Miek had attempted to supplant her hatchlings into the bodies of Sakaarians to keep them fed and safe, but that had not worked. When attempting it with the Hulk's unconscious body, the hatchlings thrived. Using exceedingly strong insect chemicals, Miek kept the Hulk drugged and under mind control, while her hatchlings gestated in Hulk's chest, even sending the mind-controlled Hulk against his own Warbound in an attempt to stop them from rescuing his captive. When the Hulk's rage burned off the mind control, Miek tried to convince the Warbound to help them keep her hatchlings alive.

Hulk then tore the infants from her chest and attempted to stomp them, before he set about killing Miek. Skaar then tackled Hulk, smashing his head into the ground, and calling him a "stupid monster". Skaar promised the infant insects that no one would hurt them and that he'd care for them, as he could sympathize with their plight. Miek attempted to drug Skaar, to make him kill his father, only to have another of her arms chopped off by Hulk, who then punched Miek through a volcano and across the Savage Land into a mountain of ice. Hulk chased after and tried to save Miek, but Miek would not let him and fell presumably to her death.

Powers and abilities
As a Sakaaran Native, Miek hatched from an egg in a grub-like larval stage and eventually entered a cocoon-like pupae stage after several months.

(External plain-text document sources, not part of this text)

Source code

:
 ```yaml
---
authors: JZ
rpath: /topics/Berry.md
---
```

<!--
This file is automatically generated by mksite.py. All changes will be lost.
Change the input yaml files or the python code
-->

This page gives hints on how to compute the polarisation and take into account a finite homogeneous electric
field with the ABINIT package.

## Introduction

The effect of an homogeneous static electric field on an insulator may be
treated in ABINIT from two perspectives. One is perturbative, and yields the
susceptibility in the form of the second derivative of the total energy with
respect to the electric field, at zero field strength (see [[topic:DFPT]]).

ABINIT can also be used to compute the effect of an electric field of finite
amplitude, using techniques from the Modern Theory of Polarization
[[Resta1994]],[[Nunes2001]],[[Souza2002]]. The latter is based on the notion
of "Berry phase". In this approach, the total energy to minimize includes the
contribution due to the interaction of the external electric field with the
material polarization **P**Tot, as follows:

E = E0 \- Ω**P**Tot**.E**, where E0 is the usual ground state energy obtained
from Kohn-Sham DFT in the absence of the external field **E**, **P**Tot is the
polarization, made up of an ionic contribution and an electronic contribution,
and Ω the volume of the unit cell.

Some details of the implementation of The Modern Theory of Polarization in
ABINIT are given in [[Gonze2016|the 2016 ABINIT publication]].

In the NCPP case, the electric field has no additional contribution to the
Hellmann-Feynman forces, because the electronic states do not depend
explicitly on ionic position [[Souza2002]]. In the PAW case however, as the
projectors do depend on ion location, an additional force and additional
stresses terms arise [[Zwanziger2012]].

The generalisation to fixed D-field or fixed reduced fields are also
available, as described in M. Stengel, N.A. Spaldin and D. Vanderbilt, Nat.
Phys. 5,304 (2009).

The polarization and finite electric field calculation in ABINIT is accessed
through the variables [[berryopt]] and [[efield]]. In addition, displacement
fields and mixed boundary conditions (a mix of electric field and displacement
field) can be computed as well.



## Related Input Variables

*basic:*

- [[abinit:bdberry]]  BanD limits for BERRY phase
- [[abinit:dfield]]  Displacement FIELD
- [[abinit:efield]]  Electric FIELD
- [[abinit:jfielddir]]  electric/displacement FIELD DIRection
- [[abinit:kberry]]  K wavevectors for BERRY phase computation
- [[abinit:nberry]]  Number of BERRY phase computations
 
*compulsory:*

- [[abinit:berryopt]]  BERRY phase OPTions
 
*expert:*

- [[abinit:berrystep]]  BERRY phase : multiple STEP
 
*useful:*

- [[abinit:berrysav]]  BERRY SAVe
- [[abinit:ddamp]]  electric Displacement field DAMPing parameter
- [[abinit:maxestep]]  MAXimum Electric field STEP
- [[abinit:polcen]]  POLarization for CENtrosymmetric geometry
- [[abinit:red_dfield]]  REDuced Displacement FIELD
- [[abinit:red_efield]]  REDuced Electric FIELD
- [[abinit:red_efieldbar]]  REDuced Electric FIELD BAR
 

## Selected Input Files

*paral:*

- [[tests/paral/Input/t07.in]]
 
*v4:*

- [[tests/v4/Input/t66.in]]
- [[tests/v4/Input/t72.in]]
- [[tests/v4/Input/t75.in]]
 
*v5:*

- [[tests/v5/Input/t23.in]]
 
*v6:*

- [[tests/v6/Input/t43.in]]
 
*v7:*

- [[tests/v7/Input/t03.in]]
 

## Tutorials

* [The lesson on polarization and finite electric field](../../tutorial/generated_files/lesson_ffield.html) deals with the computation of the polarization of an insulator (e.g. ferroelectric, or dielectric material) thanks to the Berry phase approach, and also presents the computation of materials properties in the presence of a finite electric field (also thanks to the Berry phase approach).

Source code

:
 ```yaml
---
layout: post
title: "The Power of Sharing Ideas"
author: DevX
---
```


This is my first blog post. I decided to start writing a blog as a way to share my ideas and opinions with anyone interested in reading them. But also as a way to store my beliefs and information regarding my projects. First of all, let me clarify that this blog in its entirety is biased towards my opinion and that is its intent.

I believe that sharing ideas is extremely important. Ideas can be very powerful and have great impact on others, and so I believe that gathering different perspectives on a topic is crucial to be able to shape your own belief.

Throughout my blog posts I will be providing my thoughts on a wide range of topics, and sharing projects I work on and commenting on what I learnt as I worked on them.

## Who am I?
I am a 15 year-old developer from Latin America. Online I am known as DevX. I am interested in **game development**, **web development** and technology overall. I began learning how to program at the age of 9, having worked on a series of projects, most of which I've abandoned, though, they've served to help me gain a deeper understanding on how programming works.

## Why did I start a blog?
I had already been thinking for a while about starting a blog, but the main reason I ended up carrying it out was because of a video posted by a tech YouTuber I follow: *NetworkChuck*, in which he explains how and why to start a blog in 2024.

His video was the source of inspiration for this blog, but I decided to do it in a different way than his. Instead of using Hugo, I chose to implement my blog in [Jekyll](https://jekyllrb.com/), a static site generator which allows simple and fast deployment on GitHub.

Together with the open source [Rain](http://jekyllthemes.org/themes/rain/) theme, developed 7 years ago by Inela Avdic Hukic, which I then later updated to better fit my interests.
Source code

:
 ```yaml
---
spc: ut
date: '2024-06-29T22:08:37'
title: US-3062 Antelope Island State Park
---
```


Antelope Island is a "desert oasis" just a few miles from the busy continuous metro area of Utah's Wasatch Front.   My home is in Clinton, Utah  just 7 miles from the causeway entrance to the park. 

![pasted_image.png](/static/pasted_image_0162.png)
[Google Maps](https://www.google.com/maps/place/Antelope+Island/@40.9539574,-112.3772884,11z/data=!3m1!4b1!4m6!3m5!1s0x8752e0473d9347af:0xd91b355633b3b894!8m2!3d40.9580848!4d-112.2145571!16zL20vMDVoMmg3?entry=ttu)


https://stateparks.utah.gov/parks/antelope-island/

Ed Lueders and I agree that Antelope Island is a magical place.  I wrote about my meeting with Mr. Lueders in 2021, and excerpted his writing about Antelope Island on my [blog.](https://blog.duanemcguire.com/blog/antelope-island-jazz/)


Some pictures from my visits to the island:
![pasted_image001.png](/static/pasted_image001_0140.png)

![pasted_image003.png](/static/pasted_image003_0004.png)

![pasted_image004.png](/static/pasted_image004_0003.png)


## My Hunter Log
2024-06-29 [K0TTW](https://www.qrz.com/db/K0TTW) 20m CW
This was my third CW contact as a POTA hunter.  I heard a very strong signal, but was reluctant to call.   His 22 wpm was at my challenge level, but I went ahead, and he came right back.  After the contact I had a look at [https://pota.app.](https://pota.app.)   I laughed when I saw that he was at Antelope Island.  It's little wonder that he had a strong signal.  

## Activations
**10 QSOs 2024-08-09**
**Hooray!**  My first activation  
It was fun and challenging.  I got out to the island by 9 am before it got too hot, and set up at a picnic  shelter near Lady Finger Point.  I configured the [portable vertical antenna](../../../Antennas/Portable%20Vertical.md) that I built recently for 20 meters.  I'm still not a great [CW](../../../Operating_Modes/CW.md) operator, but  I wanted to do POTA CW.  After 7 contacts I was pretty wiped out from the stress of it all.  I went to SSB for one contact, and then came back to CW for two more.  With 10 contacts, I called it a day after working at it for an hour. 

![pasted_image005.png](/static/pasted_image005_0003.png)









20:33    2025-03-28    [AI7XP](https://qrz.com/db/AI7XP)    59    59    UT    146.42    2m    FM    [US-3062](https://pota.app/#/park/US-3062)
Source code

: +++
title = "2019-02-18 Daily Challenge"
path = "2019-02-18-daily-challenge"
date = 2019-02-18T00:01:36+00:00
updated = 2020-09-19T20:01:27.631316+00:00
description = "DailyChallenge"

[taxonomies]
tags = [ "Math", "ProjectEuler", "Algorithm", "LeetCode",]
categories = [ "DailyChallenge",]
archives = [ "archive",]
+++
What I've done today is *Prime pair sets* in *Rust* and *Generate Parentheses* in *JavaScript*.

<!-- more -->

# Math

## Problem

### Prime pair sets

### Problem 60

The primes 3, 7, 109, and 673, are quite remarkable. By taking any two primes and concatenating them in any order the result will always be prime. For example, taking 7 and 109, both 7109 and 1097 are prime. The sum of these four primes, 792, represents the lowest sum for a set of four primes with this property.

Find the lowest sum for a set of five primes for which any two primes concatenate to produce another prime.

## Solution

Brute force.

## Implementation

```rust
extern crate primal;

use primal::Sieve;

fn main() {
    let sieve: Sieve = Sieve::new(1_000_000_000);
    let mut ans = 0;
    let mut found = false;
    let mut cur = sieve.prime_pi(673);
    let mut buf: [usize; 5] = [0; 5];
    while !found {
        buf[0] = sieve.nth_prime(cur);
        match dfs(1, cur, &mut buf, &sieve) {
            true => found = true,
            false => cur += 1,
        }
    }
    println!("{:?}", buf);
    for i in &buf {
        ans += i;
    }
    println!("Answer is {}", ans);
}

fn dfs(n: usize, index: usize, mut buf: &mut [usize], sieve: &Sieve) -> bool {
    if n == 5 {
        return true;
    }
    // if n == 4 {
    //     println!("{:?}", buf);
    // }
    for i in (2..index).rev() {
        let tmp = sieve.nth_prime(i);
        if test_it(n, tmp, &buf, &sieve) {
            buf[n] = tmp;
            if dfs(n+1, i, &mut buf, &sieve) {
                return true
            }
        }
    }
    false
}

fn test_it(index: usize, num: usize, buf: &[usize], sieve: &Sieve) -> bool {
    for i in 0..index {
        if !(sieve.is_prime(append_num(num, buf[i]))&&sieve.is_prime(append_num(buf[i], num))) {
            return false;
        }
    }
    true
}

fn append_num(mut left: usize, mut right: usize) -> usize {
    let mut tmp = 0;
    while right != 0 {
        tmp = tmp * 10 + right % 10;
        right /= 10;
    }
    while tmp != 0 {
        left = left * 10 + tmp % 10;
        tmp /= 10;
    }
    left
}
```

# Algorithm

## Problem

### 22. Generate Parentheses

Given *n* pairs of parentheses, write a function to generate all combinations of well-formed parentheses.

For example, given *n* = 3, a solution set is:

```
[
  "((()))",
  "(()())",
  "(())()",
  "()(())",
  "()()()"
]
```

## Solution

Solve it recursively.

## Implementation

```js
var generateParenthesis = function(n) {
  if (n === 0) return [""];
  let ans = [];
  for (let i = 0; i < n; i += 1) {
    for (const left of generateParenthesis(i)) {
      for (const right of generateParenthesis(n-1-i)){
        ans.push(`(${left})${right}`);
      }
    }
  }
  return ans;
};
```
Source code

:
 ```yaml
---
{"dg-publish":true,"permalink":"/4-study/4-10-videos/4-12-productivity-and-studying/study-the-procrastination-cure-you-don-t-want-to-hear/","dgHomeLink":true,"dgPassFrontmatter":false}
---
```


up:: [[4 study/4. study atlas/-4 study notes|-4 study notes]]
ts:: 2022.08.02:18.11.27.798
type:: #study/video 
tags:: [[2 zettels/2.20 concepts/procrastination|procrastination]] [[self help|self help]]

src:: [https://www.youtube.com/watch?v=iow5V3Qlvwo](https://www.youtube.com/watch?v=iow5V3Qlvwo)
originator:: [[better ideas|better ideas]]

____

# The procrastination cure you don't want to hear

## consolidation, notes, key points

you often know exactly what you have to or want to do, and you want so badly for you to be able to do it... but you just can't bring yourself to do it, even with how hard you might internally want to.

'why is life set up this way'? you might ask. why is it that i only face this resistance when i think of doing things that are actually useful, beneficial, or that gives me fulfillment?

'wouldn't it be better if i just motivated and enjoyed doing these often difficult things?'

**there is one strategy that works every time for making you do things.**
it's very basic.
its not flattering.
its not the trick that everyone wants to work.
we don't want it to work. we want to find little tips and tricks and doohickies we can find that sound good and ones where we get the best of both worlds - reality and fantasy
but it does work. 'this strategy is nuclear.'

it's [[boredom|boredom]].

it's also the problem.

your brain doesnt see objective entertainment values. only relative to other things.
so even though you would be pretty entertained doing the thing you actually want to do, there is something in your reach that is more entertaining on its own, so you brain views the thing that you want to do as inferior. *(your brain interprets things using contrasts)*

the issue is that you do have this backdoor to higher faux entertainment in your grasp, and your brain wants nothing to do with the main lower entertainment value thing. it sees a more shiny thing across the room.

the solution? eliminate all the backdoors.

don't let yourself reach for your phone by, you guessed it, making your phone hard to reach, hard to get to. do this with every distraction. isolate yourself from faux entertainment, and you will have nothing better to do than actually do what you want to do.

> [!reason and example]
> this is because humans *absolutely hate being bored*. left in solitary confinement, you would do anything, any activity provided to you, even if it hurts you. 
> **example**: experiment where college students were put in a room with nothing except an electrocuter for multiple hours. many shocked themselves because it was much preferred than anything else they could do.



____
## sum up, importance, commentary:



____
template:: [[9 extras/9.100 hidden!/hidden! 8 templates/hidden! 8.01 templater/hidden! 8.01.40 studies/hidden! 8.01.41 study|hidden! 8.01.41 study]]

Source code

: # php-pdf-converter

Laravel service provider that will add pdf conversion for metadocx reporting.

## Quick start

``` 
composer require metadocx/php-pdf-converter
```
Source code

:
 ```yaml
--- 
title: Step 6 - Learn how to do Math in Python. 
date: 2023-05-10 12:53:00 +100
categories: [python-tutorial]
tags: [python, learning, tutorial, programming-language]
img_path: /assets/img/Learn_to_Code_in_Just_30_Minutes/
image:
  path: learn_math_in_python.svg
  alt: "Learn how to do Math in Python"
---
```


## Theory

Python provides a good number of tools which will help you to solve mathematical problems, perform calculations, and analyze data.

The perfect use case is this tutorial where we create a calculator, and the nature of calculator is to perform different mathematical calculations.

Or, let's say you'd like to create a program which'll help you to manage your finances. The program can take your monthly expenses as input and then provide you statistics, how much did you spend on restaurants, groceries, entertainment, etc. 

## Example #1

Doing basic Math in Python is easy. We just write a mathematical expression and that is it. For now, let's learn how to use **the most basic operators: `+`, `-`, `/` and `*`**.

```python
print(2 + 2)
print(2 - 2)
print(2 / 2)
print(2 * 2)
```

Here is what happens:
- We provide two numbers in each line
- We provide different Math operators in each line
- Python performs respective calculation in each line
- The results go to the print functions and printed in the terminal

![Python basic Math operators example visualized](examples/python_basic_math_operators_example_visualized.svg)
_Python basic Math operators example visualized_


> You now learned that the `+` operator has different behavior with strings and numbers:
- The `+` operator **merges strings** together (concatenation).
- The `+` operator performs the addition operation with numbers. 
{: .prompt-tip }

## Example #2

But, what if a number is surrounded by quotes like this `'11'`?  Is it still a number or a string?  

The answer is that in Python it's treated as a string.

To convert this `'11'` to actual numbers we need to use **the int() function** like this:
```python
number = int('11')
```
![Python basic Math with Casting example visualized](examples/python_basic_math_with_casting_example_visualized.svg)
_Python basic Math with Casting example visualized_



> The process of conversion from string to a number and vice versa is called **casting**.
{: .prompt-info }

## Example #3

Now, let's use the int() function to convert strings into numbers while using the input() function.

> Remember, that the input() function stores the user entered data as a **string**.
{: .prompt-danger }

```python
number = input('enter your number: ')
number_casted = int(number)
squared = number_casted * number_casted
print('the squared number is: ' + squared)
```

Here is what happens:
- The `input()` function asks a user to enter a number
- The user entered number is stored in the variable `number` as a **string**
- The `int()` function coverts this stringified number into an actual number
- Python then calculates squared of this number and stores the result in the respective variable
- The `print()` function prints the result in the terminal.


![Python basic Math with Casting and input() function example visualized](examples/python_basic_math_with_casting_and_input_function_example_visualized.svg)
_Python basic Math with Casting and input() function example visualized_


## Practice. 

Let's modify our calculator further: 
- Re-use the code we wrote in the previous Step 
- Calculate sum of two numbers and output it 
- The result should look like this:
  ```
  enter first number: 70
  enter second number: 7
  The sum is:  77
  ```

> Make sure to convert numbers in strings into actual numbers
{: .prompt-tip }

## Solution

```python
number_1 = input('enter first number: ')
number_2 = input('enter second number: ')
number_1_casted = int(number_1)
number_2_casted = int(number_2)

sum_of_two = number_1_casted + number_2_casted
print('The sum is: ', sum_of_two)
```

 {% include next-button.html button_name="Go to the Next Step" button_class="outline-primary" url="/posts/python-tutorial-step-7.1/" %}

Six months later, he emerged from his cocoon as an adult Native, with fully formed antennae, six limbs, and postpharyngeal glands used to communicate with other members of their familial hive. Later in life, Miek entered into a second pupae stage and emerged as a Native king, with an armor-like chitinous carapace, longer mandibles, clawed phalanges, and overall greater body mass.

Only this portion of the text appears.